*** Data for processing Section Begins ***

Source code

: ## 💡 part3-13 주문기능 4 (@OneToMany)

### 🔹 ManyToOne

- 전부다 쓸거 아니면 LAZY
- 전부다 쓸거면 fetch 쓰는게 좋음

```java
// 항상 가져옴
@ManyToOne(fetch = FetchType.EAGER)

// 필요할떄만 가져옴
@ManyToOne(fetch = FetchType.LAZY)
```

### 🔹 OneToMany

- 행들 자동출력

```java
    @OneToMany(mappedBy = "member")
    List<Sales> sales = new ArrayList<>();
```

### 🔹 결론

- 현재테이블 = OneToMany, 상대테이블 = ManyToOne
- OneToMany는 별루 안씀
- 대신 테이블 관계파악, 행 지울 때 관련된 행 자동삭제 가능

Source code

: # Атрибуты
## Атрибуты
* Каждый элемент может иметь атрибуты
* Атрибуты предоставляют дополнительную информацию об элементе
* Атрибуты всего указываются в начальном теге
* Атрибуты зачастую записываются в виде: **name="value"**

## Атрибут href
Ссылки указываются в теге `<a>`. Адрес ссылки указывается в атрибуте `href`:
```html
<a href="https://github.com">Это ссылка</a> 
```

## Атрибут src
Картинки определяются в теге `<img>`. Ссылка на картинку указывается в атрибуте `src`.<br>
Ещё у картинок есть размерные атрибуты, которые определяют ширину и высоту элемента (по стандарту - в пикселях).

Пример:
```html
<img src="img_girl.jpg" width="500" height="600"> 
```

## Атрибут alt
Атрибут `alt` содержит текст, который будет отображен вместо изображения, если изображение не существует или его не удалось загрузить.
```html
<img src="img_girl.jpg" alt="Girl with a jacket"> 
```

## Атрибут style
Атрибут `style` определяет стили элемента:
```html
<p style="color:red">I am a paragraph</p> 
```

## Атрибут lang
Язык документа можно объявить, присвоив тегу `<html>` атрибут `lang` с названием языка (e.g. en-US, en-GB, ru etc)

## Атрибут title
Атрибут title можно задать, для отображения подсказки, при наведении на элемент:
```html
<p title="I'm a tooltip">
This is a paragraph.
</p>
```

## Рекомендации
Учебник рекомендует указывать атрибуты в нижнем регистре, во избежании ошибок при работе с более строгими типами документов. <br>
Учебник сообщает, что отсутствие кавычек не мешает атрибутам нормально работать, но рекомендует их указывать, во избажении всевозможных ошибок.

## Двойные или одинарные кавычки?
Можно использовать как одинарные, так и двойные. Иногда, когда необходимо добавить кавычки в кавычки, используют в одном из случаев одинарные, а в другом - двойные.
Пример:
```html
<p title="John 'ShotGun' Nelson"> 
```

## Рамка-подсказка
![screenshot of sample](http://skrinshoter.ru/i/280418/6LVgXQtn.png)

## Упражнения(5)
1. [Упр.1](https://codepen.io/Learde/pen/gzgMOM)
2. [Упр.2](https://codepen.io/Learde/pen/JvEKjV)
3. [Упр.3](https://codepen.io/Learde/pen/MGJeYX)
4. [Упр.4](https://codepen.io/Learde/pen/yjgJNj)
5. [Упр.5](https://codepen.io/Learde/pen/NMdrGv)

*** Data for processing Section Ends ***

■ What the exercise asks
Would you copy every line of the entries that includes the word "теге"?

■ Answer for this exercise
* Атрибуты всего указываются в начальном теге
Ссылки указываются в теге `<a>`. Адрес ссылки указывается в атрибуте `href`:
Картинки определяются в теге `<img>`. Ссылка на картинку указывается в атрибуте `src`.<br>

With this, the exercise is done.